→ Stored dataset items
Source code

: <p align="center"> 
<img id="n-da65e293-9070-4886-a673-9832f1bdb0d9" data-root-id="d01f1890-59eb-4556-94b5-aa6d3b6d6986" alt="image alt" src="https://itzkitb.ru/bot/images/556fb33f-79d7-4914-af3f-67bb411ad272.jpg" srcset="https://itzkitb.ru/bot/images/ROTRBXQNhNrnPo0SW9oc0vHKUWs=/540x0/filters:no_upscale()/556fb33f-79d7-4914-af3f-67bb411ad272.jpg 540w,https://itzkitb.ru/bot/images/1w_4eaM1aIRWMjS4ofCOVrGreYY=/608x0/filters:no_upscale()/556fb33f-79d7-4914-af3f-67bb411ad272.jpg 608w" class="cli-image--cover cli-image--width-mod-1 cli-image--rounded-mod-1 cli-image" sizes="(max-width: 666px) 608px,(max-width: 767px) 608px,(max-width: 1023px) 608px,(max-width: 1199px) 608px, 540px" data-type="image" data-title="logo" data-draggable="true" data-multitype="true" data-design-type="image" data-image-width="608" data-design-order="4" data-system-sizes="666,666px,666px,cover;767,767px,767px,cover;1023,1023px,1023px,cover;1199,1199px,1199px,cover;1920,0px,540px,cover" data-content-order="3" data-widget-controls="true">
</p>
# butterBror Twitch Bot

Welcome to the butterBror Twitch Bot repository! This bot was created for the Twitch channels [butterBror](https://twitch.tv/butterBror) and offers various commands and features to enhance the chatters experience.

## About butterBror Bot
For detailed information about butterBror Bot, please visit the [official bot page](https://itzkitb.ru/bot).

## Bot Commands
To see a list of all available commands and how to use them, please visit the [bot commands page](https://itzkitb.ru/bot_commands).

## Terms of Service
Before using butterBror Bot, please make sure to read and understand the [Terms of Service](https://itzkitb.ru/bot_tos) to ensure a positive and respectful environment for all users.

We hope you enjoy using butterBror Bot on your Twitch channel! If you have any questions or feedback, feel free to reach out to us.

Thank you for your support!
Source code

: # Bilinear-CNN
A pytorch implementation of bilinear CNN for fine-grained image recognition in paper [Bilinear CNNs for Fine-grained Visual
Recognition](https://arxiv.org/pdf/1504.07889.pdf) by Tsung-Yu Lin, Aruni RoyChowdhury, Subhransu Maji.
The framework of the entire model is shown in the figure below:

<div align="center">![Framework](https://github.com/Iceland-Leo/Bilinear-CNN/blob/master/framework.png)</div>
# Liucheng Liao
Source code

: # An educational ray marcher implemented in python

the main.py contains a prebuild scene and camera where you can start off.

→ Problem requirements
Above are the records; repeat exactly the lines from the one holding "## Terms of Service" down to the one holding "A pytorch implementation", end lines included.

→ Solution to this problem
## Terms of Service
Before using butterBror Bot, please make sure to read and understand the [Terms of Service](https://itzkitb.ru/bot_tos) to ensure a positive and respectful environment for all users.

We hope you enjoy using butterBror Bot on your Twitch channel! If you have any questions or feedback, feel free to reach out to us.

Thank you for your support!
Source code

: # Bilinear-CNN
A pytorch implementation of bilinear CNN for fine-grained image recognition in paper [Bilinear CNNs for Fine-grained Visual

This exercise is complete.